Zoom Micmac autour du taux de pauvreté

En juillet 2007, Nicolas Sarkozy avait fixé un objectif ambitieux à Martin Hirsch, haut-commissaire aux Solidarités actives : réduire la pauvreté d’un tiers en cinq ans. Cet objectif a de bonnes chances d’être atteint. Non pas que le taux de pauvreté risque de diminuer drastiquement d’ici à 2012, mais parce que le gouvernement vient d’adopter un nouvel indicateur visant à apprécier l’évolution de la pauvreté : le taux de pauvreté " ancrée dans le temps ". Ce qui change nettement la donne.

En effet, dans l’ensemble des pays de l’Union européenne, y compris la France, le taux de pauvreté s’apprécie en fonction du niveau de vie de l’ensemble de la population : sont considérées comme pauvres les personnes ayant un niveau de vie inférieur à 60 % du revenu médian. Le taux de pauvreté ancrée dans le temps, lui, part du taux de pauvreté (à 60 % du revenu médian) à l’année N (2000, par exemple). Pour 2001, on ne calculera plus le taux de pauvreté en fonction du revenu médian de 2001, mais en fonction de celui de 2000 revalorisé de l’inflation. Comme l’inflation augmente moins vite que le revenu médian (dont l’évolution dépend aussi de la croissance du PIB), la pauvreté ainsi calculée diminue naturellement de façon importante d’une année sur l’autre. Ainsi, alors que le taux de pauvreté à 60 % ne baissait que de 3 % entre 2000 et 2005, le taux de pauvreté ancrée dans le temps, lui, diminuait de 22 % sur la même période (voir graphique) !

L’Onpes a publiquement regretté que le gouvernement ait retenu cet indicateur. Il revient en effet à mesurer la pauvreté de manière absolue et non plus relative, alors que, rappelle l’Onpes, " la pauvreté est un phénomène relatif, qui est défini par des "modes de vie acceptables" variables dans le temps et dans l’espace ". Elle doit donc prendre en compte l’évolution du niveau de vie de l’ensemble de la population.

Evolution comparée du taux de pauvreté et du taux de pauvreté ancrée dans le temps, en %

Ce tour de passe-passe statistique permettra en tout cas certainement à Martin Hirsch de démontrer, avant même qu’il soit réellement mis en oeuvre, que son revenu de solidarité active (RSA) est un instrument efficace de lutte contre la pauvreté, quelle que soit l’évolution de la situation réelle des personnes pauvres.

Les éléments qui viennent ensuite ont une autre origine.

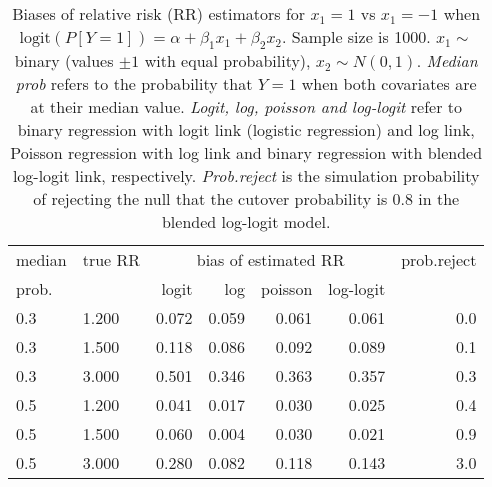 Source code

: \documentclass[12pt,a4paper]{article}
\begin{document}
\begin{table}[H] 
\small\sf\centering 
\caption{Biases of relative risk (RR) estimators for $x_1=1$ vs $x_1=-1$ when $\mbox{logit}(P[Y=1])=\alpha+\beta_1 x_1 + \beta_2 x_2$. Sample size is 1000. $x_1 \sim $binary (values $\pm 1$ with equal probability), $x_2 \sim N(0,1)$. {\it Median prob} refers to the probability that $Y=1$ when both covariates are at their median value. {\it Logit, log, poisson and log-logit} refer to binary regression with logit link (logistic regression) and log link, Poisson regression with log link and binary regression with blended log-logit link, respectively. {\it Prob.reject} is the simulation probability of rejecting the null that the cutover probability is $0.8$ in the blended log-logit model.} 
\begin{tabular}{llrrrrr} 
\toprule 
median & true RR & \multicolumn{4}{c}{bias of estimated RR} & prob.reject \\ 
prob. & & logit & log & poisson & log-logit  & \\ \midrule 
0.3 & 1.200 & 0.072 & 0.059 & 0.061 & 0.061 & 0.0 \\  
0.3 & 1.500 & 0.118 & 0.086 & 0.092 & 0.089 & 0.1 \\  
0.3 & 3.000 & 0.501 & 0.346 & 0.363 & 0.357 & 0.3 \\  
0.5 & 1.200 & 0.041 & 0.017 & 0.030 & 0.025 & 0.4 \\  
0.5 & 1.500 & 0.060 & 0.004 & 0.030 & 0.021 & 0.9 \\  
0.5 & 3.000 & 0.280 & 0.082 & 0.118 & 0.143 & 3.0 \\  
\bottomrule 
\end{tabular} 
\end{table} 
\end{document}
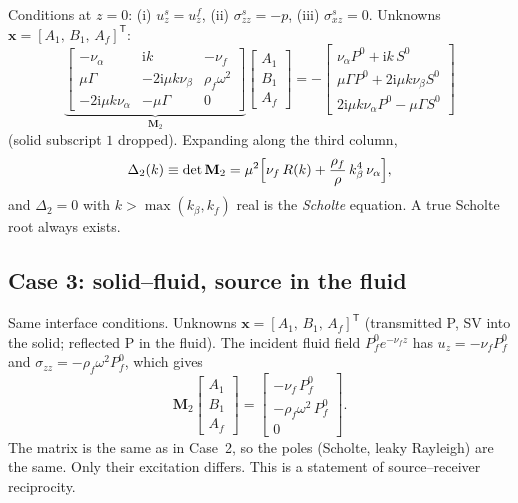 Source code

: \documentclass[11pt,a4paper]{article}
\newcommand{\ii}{\mathrm{i}}
\begin{document}
Conditions at $z=0$: (i) $u_z^{s}=u_z^{f}$, (ii) $\sigma_{zz}^{s}=-p$, (iii) $\sigma_{xz}^{s}=0$.
Unknowns $\mathbf x=[A_1,\,B_1,\,A_f]^{\mathsf T}$:
\begin{equation}
\underbrace{\begin{bmatrix}
 -\nu_{\alpha} & \ii k & -\nu_f\\[2pt]
 \mu\Gamma & -2\ii\mu k\nu_{\beta} & \rho_f\omega^2\\[2pt]
 -2\ii\mu k\nu_{\alpha} & -\mu\Gamma & 0
\end{bmatrix}}_{\mathbf M_2}
\begin{bmatrix}A_1\\ B_1\\ A_f\end{bmatrix}
=
-\begin{bmatrix}
 \nu_{\alpha}P^0+\ii k\,S^0\\
 \mu\Gamma P^0+2\ii\mu k\nu_{\beta}S^0\\
 2\ii\mu k\nu_{\alpha}P^0-\mu\Gamma S^0
\end{bmatrix}
\label{eq:case2}
\end{equation}
(solid subscript $1$ dropped). Expanding along the third column,
\begin{equation}
  \Delta_2(k)\equiv\det\mathbf M_2
  =\mu^2\Bigl[\nu_f\,R(k)+\frac{\rho_f}{\rho}\,k_\beta^4\,\nu_\alpha\Bigr],
  \label{eq:scholte}
\end{equation}
and $\Delta_2=0$ with $k>\max(k_\beta,k_f)$ real is the \emph{Scholte} equation. A true Scholte root
always exists.

\subsection{Case 3: solid--fluid, source in the fluid}

Same interface conditions. Unknowns $\mathbf x=[A_1,\,B_1,\,A_f]^{\mathsf T}$ (transmitted P, SV into the
solid; reflected P in the fluid). The incident fluid field $P_f^0e^{-\nu_fz}$ has
$u_z=-\nu_fP_f^0$ and $\sigma_{zz}=-\rho_f\omega^2P_f^0$, which gives
\begin{equation}
\mathbf M_2
\begin{bmatrix}A_1\\ B_1\\ A_f\end{bmatrix}
=
\begin{bmatrix}
 -\nu_f\,P_f^0\\
 -\rho_f\omega^2\,P_f^0\\
 0
\end{bmatrix}.
\label{eq:case3}
\end{equation}
The matrix is the same as in Case~2, so the poles (Scholte, leaky Rayleigh) are the same.
Only their excitation differs. This is a statement of source--receiver reciprocity.
\end{document}
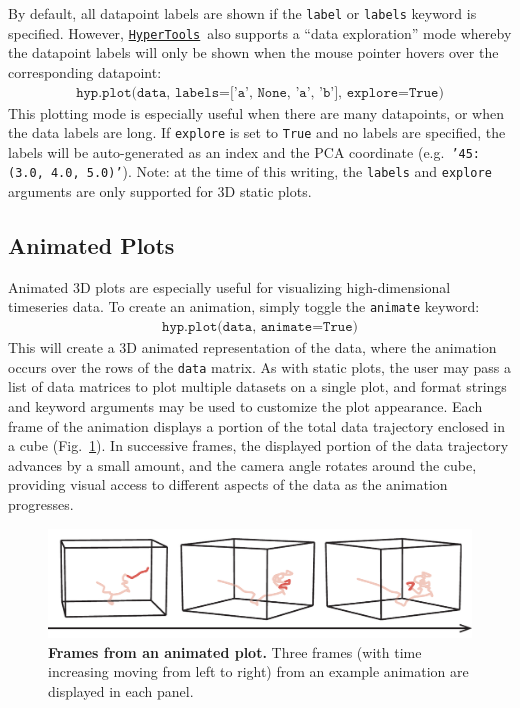 \documentclass[12pt,letterpaper]{article}
\newcommand{\hypertools}{\href{https://github.com/ContextLab/hypertools}{\texttt{HyperTools}}}
\newcounter{example}
\begin{document}
By default, all datapoint labels are shown if the \texttt{label} or \texttt{labels} keyword is specified.  However, \hypertools~also supports a ``data exploration'' mode whereby the datapoint labels will only be shown when the mouse pointer hovers over the corresponding datapoint:
\begin{align}
\texttt{hyp.plot(data, labels=['a', None, 'a', 'b'], explore=True)}
\end{align}
This plotting mode is especially useful when there are many datapoints, or when the data labels are long.  If \texttt{explore} is set to \texttt{True} and no labels are specified, the labels will be auto-generated as an index and the PCA coordinate (e.g.\ \texttt{'45: (3.0, 4.0, 5.0)'}). Note: at the time of this writing, the \texttt{labels} and \texttt{explore} arguments are only supported for 3D static plots.



\subsection*{Animated Plots}
Animated 3D plots are especially useful for visualizing high-dimensional timeseries data.  To create an animation, simply toggle the \texttt{animate} keyword:
\begin{align}
\texttt{hyp.plot(data, animate=True)}
\end{align}
This will create a 3D animated representation of the data, where the animation occurs over the rows of the \texttt{data} matrix.  As with static plots, the user may pass a list of data matrices to plot multiple datasets on a single plot, and format strings and keyword arguments may be used to customize the plot appearance.  Each frame of the animation displays a portion of the total data trajectory enclosed in a cube (Fig.~\ref{fig:animation}).  In successive frames, the displayed portion of the data trajectory advances by a small amount, and the camera angle rotates around the cube, providing visual access to different aspects of the data as the animation progresses.

\begin{figure}[tbp]
\centering
\includegraphics[width=\textwidth]{animation}
\caption{\textbf{Frames from an animated plot.}  Three frames (with time increasing moving from left to right) from an example animation are displayed in each panel.}
\label{fig:animation}
\end{figure}
\end{document}
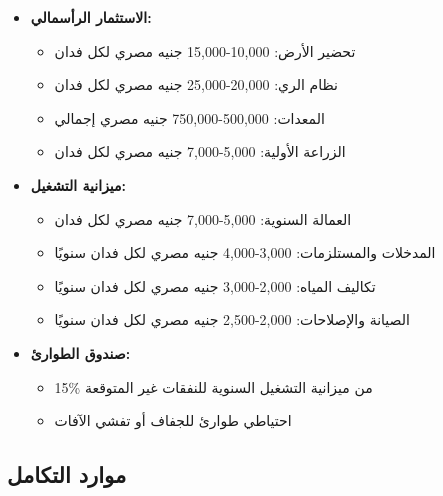 \begin{itemize}
    \item \textbf{الاستثمار الرأسمالي:}
    \begin{itemize}
        \item تحضير الأرض: 10,000-15,000 جنيه مصري لكل فدان
        \item نظام الري: 20,000-25,000 جنيه مصري لكل فدان
        \item المعدات: 500,000-750,000 جنيه مصري إجمالي
        \item الزراعة الأولية: 5,000-7,000 جنيه مصري لكل فدان
    \end{itemize}
    \item \textbf{ميزانية التشغيل:}
    \begin{itemize}
        \item العمالة السنوية: 5,000-7,000 جنيه مصري لكل فدان
        \item المدخلات والمستلزمات: 3,000-4,000 جنيه مصري لكل فدان سنويًا
        \item تكاليف المياه: 2,000-3,000 جنيه مصري لكل فدان سنويًا
        \item الصيانة والإصلاحات: 2,000-2,500 جنيه مصري لكل فدان سنويًا
    \end{itemize}
    \item \textbf{صندوق الطوارئ:}
    \begin{itemize}
        \item 15\% من ميزانية التشغيل السنوية للنفقات غير المتوقعة
        \item احتياطي طوارئ للجفاف أو تفشي الآفات
    \end{itemize}
\end{itemize}

\subsection{موارد التكامل}

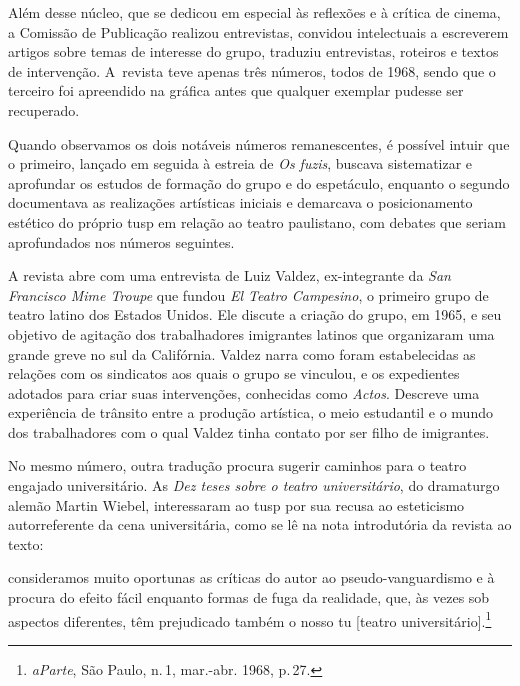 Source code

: {Além desse núcleo, que se dedicou em especial às reflexões e à crítica
de cinema, a Comissão de Publicação realizou entrevistas, convidou
intelectuais a escreverem artigos sobre temas de interesse do grupo,
traduziu entrevistas, roteiros e textos de intervenção. A~revista teve
apenas três números, todos de 1968, sendo que o terceiro foi apreendido
na gráfica antes que qualquer exemplar pudesse ser recuperado.


Quando observamos os dois notáveis números remanescentes, é possível
intuir que o primeiro, lançado em seguida à estreia de {\it Os fuzis},
buscava sistematizar e aprofundar os estudos de formação do grupo e do
espetáculo, enquanto o segundo documentava as realizações
artísticas iniciais e demarcava o posicionamento estético do próprio {\sc tusp} em
relação ao teatro paulistano, com debates que seriam aprofundados nos
números seguintes.

A revista abre com uma entrevista de Luiz Valdez, ex-integrante da {\it San
Francisco Mime Troupe} que fundou {\it El Teatro Campesino}, o primeiro
grupo de teatro latino dos Estados Unidos. Ele discute a criação do
grupo, em 1965, e seu objetivo de agitação dos trabalhadores imigrantes
latinos que organizaram uma grande greve no sul da Califórnia. Valdez
narra como foram estabelecidas as relações com os sindicatos aos quais o
grupo se vinculou, e os expedientes adotados para criar suas
intervenções, conhecidas como {\it Actos}. Descreve uma experiência de
trânsito entre a produção artística, o meio estudantil e o mundo dos
trabalhadores com o qual Valdez tinha contato por ser filho de
imigrantes.

No mesmo número, outra tradução procura sugerir caminhos para o teatro
engajado universitário. As {\it Dez teses sobre o teatro universitário},
do dramaturgo alemão Martin Wiebel, interessaram ao {\sc tusp} por sua recusa
ao esteticismo autorreferente da cena universitária, como se lê na nota
introdutória da revista ao texto:

\startblockquote
consideramos muito oportunas as críticas do autor ao pseudo-vanguardismo
e à procura do efeito fácil enquanto formas de fuga da realidade, que,
às vezes sob aspectos diferentes, têm prejudicado também o nosso {\sc tu}
{[}teatro universitário{]}.\footnote{{\it aParte}, São Paulo, n.\,1,
  mar.-abr. 1968, p.\,27.}
\stopblockquote

}
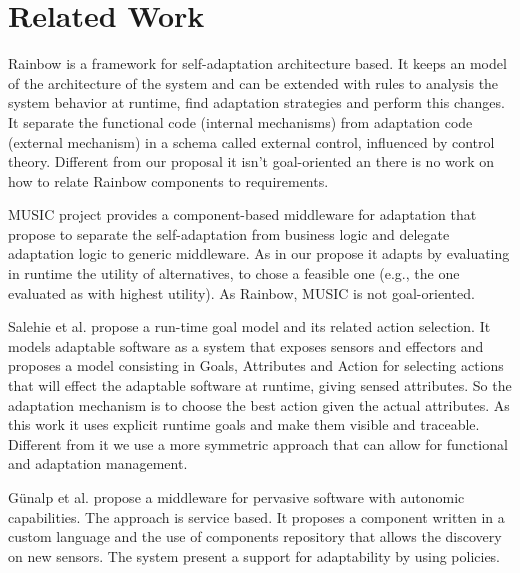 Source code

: \section{Related Work}
\label{related}


Rainbow is a framework for self-adaptation architecture based\cite{garlan_rainbow:_2004}. It keeps an model of the architecture of the system and can be extended with rules to analysis the system behavior at runtime, find adaptation strategies and perform this changes. It separate the functional code (internal mechanisms) from adaptation code (external mechanism) in a schema called external control, influenced by control theory. \cite{garlan_software_2009}
Different from our proposal it isn't goal-oriented an there is no work on how to relate Rainbow components to requirements.

MUSIC project provides a component-based middleware for adaptation that propose to separate the self-adaptation from business logic and delegate adaptation logic to generic middleware. As in our propose it adapts by evaluating in runtime the utility of alternatives, to chose a feasible one (e.g., the one evaluated as with highest utility)\cite{rouvoy_music:_2009}. As Rainbow, MUSIC is not goal-oriented.

Salehie et al. \cite{salehie_towards_2012} propose a run-time goal model and its related
action selection. It models adaptable software as a system that exposes sensors and effectors and  proposes a model consisting in Goals, Attributes and Action for selecting actions that will effect the adaptable software at runtime, giving sensed attributes.
So the adaptation mechanism is to choose the best action given the actual attributes.
As this work it uses explicit runtime goals and make them visible and traceable.
Different from it we use a more symmetric approach that can allow for functional
and adaptation management.

Günalp et al. \cite{gunalp_autonomic_2012} propose a middleware for pervasive software with autonomic capabilities. The approach is service based. It proposes a component written in a custom language and the use of components repository that allows the discovery on new sensors. The system present a support for adaptability by using policies.
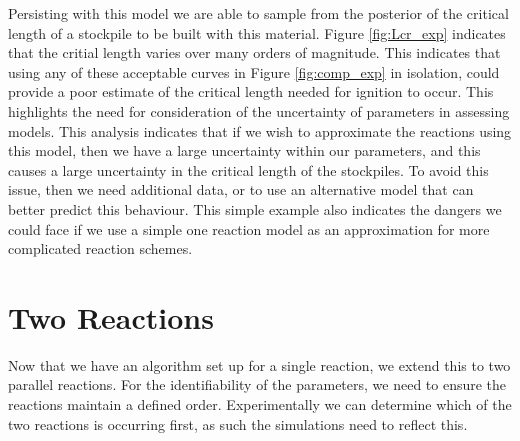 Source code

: Persisting with this model we are able to sample from the posterior of the critical length of a stockpile to be built with this material. Figure \ref{fig:Lcr_exp} indicates that the critial length varies over many orders of magnitude. This indicates that using any of these acceptable curves in Figure \ref{fig:comp_exp} in isolation, could provide a poor estimate of the critical length needed for ignition to occur. This highlights the need for consideration of the uncertainty of parameters in assessing models. This analysis indicates that if we wish to approximate the reactions using this model, then we have a large uncertainty within our parameters, and this causes a large uncertainty in the critical length of the stockpiles. To avoid this issue, then we need additional data, or to use an alternative model that can better predict this behaviour. This simple example also indicates the dangers we could face if we use a simple one reaction model as an approximation for more complicated reaction schemes.\\



\section{Two Reactions}
Now that we have an algorithm set up for a single reaction, we extend this to two parallel reactions. For the identifiability of the parameters, we need to ensure the reactions maintain a defined order. Experimentally we can determine which of the two reactions is occurring first, as such the simulations need to reflect this.\\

A la demande notamment de l’Onpes, Martin Hirsch a néanmoins souhaité compléter son indicateur de pauvreté ancrée dans le temps par d’autres éléments, portant sur la qualité de l’emploi, l’accès au logement, à l’éducation et à la santé, ou encore sur le surendettement. Une manière de montrer aux autres membres du gouvernement que ces facteurs sont également déterminants pour lutter contre la pauvreté. Une manière aussi, pour le haut-commissaire, de se dédouaner en partie si les objectifs de réduction de la pauvreté qui lui ont été fixés n’étaient finalement pas atteints.

  • 1. Selon la définition européenne, sont considérés comme des travailleurs les personnes qui ont été en emploi au moins sept mois sur douze dans l’année écoulée.
  • 2. " La dynamique des bas revenus : une analyse des entrées-sorties de pauvreté ", par Jean-Paul Zoyem, Document de travail n° G2002/11, Insee, septembre 2002.